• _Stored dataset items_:
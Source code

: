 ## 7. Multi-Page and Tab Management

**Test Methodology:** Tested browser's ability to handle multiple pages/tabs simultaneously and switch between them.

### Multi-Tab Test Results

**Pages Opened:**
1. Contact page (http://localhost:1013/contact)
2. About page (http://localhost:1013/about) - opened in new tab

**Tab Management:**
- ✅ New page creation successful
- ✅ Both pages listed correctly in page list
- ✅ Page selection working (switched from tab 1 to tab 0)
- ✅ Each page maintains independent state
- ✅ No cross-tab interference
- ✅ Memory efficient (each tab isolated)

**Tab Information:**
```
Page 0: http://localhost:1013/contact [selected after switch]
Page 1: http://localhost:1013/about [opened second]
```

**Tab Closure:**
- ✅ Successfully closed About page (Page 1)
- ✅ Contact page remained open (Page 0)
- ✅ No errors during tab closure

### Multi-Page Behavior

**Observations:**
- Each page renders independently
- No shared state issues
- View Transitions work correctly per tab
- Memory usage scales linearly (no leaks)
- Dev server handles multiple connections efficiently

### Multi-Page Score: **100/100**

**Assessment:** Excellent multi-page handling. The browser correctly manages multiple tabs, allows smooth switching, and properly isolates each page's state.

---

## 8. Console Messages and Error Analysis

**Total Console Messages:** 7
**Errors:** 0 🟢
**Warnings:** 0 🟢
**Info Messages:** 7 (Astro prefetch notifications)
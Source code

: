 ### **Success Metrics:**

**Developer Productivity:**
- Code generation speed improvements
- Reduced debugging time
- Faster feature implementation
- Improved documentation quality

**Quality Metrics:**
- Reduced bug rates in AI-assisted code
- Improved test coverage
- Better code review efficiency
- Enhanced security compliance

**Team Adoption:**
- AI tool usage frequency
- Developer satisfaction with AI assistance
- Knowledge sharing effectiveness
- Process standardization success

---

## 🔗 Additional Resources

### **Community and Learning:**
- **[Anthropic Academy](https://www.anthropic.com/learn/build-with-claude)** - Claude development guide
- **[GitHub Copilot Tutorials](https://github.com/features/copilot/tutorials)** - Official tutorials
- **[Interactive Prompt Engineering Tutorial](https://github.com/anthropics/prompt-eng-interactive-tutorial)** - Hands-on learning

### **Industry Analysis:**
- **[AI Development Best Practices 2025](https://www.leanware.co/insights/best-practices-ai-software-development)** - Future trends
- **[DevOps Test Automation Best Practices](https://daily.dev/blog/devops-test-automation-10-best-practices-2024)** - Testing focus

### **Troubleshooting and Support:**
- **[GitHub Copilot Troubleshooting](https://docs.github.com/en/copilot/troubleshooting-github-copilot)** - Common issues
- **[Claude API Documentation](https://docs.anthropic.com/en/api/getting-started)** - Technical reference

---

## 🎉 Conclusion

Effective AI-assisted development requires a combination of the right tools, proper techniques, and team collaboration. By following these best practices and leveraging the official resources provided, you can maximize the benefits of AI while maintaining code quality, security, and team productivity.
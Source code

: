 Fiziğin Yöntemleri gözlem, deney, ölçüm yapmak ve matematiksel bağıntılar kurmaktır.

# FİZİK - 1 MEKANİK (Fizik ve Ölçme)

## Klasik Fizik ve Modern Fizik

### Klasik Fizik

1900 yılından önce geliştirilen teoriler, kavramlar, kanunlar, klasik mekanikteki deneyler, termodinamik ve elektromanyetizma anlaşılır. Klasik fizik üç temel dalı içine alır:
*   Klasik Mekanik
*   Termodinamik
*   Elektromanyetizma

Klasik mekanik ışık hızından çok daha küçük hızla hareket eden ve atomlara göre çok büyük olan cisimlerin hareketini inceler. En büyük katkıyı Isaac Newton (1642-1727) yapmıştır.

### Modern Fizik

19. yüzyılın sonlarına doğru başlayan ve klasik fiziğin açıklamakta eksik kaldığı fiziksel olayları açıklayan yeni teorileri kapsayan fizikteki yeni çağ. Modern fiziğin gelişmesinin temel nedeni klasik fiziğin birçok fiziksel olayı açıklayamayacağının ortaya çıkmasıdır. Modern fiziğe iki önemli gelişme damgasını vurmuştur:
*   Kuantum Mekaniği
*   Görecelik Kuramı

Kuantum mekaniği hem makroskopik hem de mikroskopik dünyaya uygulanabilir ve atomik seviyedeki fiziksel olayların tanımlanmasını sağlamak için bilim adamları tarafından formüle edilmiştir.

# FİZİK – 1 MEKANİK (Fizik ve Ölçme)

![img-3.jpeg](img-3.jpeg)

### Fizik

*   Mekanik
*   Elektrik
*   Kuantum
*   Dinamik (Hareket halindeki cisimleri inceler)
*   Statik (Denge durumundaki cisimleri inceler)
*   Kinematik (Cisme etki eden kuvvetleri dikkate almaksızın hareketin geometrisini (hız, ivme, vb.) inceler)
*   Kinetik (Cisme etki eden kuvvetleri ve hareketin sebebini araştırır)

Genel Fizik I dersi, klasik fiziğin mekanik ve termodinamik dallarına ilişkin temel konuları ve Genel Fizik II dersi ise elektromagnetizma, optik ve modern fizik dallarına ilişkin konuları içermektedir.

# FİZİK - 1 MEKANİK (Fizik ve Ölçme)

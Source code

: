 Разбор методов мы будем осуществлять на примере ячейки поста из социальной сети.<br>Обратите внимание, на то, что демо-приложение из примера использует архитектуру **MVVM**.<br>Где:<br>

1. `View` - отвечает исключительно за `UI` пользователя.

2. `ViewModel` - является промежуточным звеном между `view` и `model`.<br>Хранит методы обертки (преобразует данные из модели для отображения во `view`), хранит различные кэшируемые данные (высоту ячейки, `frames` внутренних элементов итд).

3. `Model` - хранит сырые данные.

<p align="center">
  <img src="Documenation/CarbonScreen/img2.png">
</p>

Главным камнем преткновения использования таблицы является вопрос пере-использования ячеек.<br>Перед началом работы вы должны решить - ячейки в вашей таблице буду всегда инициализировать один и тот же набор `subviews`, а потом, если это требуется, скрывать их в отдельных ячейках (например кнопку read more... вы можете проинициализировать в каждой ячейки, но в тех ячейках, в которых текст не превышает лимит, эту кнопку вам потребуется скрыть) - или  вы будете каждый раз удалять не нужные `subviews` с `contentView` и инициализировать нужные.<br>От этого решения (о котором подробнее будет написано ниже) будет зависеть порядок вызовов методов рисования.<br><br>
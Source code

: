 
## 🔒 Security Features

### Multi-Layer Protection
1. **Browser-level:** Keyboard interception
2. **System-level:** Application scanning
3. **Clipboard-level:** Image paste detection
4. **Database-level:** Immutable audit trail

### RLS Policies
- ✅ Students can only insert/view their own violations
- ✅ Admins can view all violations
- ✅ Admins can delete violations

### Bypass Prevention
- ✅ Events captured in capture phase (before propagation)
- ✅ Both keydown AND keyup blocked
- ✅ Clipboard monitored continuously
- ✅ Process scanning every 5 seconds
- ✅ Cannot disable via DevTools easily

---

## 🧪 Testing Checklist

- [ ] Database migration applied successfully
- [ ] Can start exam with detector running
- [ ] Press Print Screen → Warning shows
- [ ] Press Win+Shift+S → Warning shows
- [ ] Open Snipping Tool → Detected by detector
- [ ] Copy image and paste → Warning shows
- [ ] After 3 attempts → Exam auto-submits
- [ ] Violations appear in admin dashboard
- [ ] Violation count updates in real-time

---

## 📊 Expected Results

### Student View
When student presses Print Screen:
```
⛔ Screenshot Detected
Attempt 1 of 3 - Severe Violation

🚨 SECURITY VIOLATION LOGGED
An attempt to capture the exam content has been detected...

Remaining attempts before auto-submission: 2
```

• _What you are asked to do_: Repeat the data in full. Nothing may be dropped or altered.

• _Completed exercise_:
Source code

: ## 7. Multi-Page and Tab Management

**Test Methodology:** Tested browser's ability to handle multiple pages/tabs simultaneously and switch between them.

### Multi-Tab Test Results

**Pages Opened:**
1. Contact page (http://localhost:1013/contact)
2. About page (http://localhost:1013/about) - opened in new tab

**Tab Management:**
- ✅ New page creation successful
- ✅ Both pages listed correctly in page list
- ✅ Page selection working (switched from tab 1 to tab 0)
- ✅ Each page maintains independent state
- ✅ No cross-tab interference
- ✅ Memory efficient (each tab isolated)

**Tab Information:**
```
Page 0: http://localhost:1013/contact [selected after switch]
Page 1: http://localhost:1013/about [opened second]
```

**Tab Closure:**
- ✅ Successfully closed About page (Page 1)
- ✅ Contact page remained open (Page 0)
- ✅ No errors during tab closure

### Multi-Page Behavior

**Observations:**
- Each page renders independently
- No shared state issues
- View Transitions work correctly per tab
- Memory usage scales linearly (no leaks)
- Dev server handles multiple connections efficiently

### Multi-Page Score: **100/100**

**Assessment:** Excellent multi-page handling. The browser correctly manages multiple tabs, allows smooth switching, and properly isolates each page's state.

---

## 8. Console Messages and Error Analysis

**Total Console Messages:** 7
**Errors:** 0 🟢
**Warnings:** 0 🟢
**Info Messages:** 7 (Astro prefetch notifications)
Source code

: ### **Success Metrics:**

**Developer Productivity:**
- Code generation speed improvements
- Reduced debugging time
- Faster feature implementation
- Improved documentation quality

**Quality Metrics:**
- Reduced bug rates in AI-assisted code
- Improved test coverage
- Better code review efficiency
- Enhanced security compliance

**Team Adoption:**
- AI tool usage frequency
- Developer satisfaction with AI assistance
- Knowledge sharing effectiveness
- Process standardization success

---

## 🔗 Additional Resources

### **Community and Learning:**
- **[Anthropic Academy](https://www.anthropic.com/learn/build-with-claude)** - Claude development guide
- **[GitHub Copilot Tutorials](https://github.com/features/copilot/tutorials)** - Official tutorials
- **[Interactive Prompt Engineering Tutorial](https://github.com/anthropics/prompt-eng-interactive-tutorial)** - Hands-on learning

### **Industry Analysis:**
- **[AI Development Best Practices 2025](https://www.leanware.co/insights/best-practices-ai-software-development)** - Future trends
- **[DevOps Test Automation Best Practices](https://daily.dev/blog/devops-test-automation-10-best-practices-2024)** - Testing focus

### **Troubleshooting and Support:**
- **[GitHub Copilot Troubleshooting](https://docs.github.com/en/copilot/troubleshooting-github-copilot)** - Common issues
- **[Claude API Documentation](https://docs.anthropic.com/en/api/getting-started)** - Technical reference

---

## 🎉 Conclusion

Effective AI-assisted development requires a combination of the right tools, proper techniques, and team collaboration. By following these best practices and leveraging the official resources provided, you can maximize the benefits of AI while maintaining code quality, security, and team productivity.
Source code

: Fiziğin Yöntemleri gözlem, deney, ölçüm yapmak ve matematiksel bağıntılar kurmaktır.

# FİZİK - 1 MEKANİK (Fizik ve Ölçme)

## Klasik Fizik ve Modern Fizik

### Klasik Fizik

1900 yılından önce geliştirilen teoriler, kavramlar, kanunlar, klasik mekanikteki deneyler, termodinamik ve elektromanyetizma anlaşılır. Klasik fizik üç temel dalı içine alır:
*   Klasik Mekanik
*   Termodinamik
*   Elektromanyetizma

Klasik mekanik ışık hızından çok daha küçük hızla hareket eden ve atomlara göre çok büyük olan cisimlerin hareketini inceler. En büyük katkıyı Isaac Newton (1642-1727) yapmıştır.

### Modern Fizik

19. yüzyılın sonlarına doğru başlayan ve klasik fiziğin açıklamakta eksik kaldığı fiziksel olayları açıklayan yeni teorileri kapsayan fizikteki yeni çağ. Modern fiziğin gelişmesinin temel nedeni klasik fiziğin birçok fiziksel olayı açıklayamayacağının ortaya çıkmasıdır. Modern fiziğe iki önemli gelişme damgasını vurmuştur:
*   Kuantum Mekaniği
*   Görecelik Kuramı

Kuantum mekaniği hem makroskopik hem de mikroskopik dünyaya uygulanabilir ve atomik seviyedeki fiziksel olayların tanımlanmasını sağlamak için bilim adamları tarafından formüle edilmiştir.

# FİZİK – 1 MEKANİK (Fizik ve Ölçme)

![img-3.jpeg](img-3.jpeg)

### Fizik

*   Mekanik
*   Elektrik
*   Kuantum
*   Dinamik (Hareket halindeki cisimleri inceler)
*   Statik (Denge durumundaki cisimleri inceler)
*   Kinematik (Cisme etki eden kuvvetleri dikkate almaksızın hareketin geometrisini (hız, ivme, vb.) inceler)
*   Kinetik (Cisme etki eden kuvvetleri ve hareketin sebebini araştırır)

Genel Fizik I dersi, klasik fiziğin mekanik ve termodinamik dallarına ilişkin temel konuları ve Genel Fizik II dersi ise elektromagnetizma, optik ve modern fizik dallarına ilişkin konuları içermektedir.

# FİZİK - 1 MEKANİK (Fizik ve Ölçme)

Source code

: Разбор методов мы будем осуществлять на примере ячейки поста из социальной сети.<br>Обратите внимание, на то, что демо-приложение из примера использует архитектуру **MVVM**.<br>Где:<br>

1. `View` - отвечает исключительно за `UI` пользователя.

2. `ViewModel` - является промежуточным звеном между `view` и `model`.<br>Хранит методы обертки (преобразует данные из модели для отображения во `view`), хранит различные кэшируемые данные (высоту ячейки, `frames` внутренних элементов итд).

3. `Model` - хранит сырые данные.

<p align="center">
  <img src="Documenation/CarbonScreen/img2.png">
</p>

Главным камнем преткновения использования таблицы является вопрос пере-использования ячеек.<br>Перед началом работы вы должны решить - ячейки в вашей таблице буду всегда инициализировать один и тот же набор `subviews`, а потом, если это требуется, скрывать их в отдельных ячейках (например кнопку read more... вы можете проинициализировать в каждой ячейки, но в тех ячейках, в которых текст не превышает лимит, эту кнопку вам потребуется скрыть) - или  вы будете каждый раз удалять не нужные `subviews` с `contentView` и инициализировать нужные.<br>От этого решения (о котором подробнее будет написано ниже) будет зависеть порядок вызовов методов рисования.<br><br>
Source code

: 
## 🔒 Security Features

### Multi-Layer Protection
1. **Browser-level:** Keyboard interception
2. **System-level:** Application scanning
3. **Clipboard-level:** Image paste detection
4. **Database-level:** Immutable audit trail

### RLS Policies
- ✅ Students can only insert/view their own violations
- ✅ Admins can view all violations
- ✅ Admins can delete violations

### Bypass Prevention
- ✅ Events captured in capture phase (before propagation)
- ✅ Both keydown AND keyup blocked
- ✅ Clipboard monitored continuously
- ✅ Process scanning every 5 seconds
- ✅ Cannot disable via DevTools easily

---

## 🧪 Testing Checklist

- [ ] Database migration applied successfully
- [ ] Can start exam with detector running
- [ ] Press Print Screen → Warning shows
- [ ] Press Win+Shift+S → Warning shows
- [ ] Open Snipping Tool → Detected by detector
- [ ] Copy image and paste → Warning shows
- [ ] After 3 attempts → Exam auto-submits
- [ ] Violations appear in admin dashboard
- [ ] Violation count updates in real-time

---

## 📊 Expected Results

### Student View
When student presses Print Screen:
```
⛔ Screenshot Detected
Attempt 1 of 3 - Severe Violation

🚨 SECURITY VIOLATION LOGGED
An attempt to capture the exam content has been detected...

Remaining attempts before auto-submission: 2
```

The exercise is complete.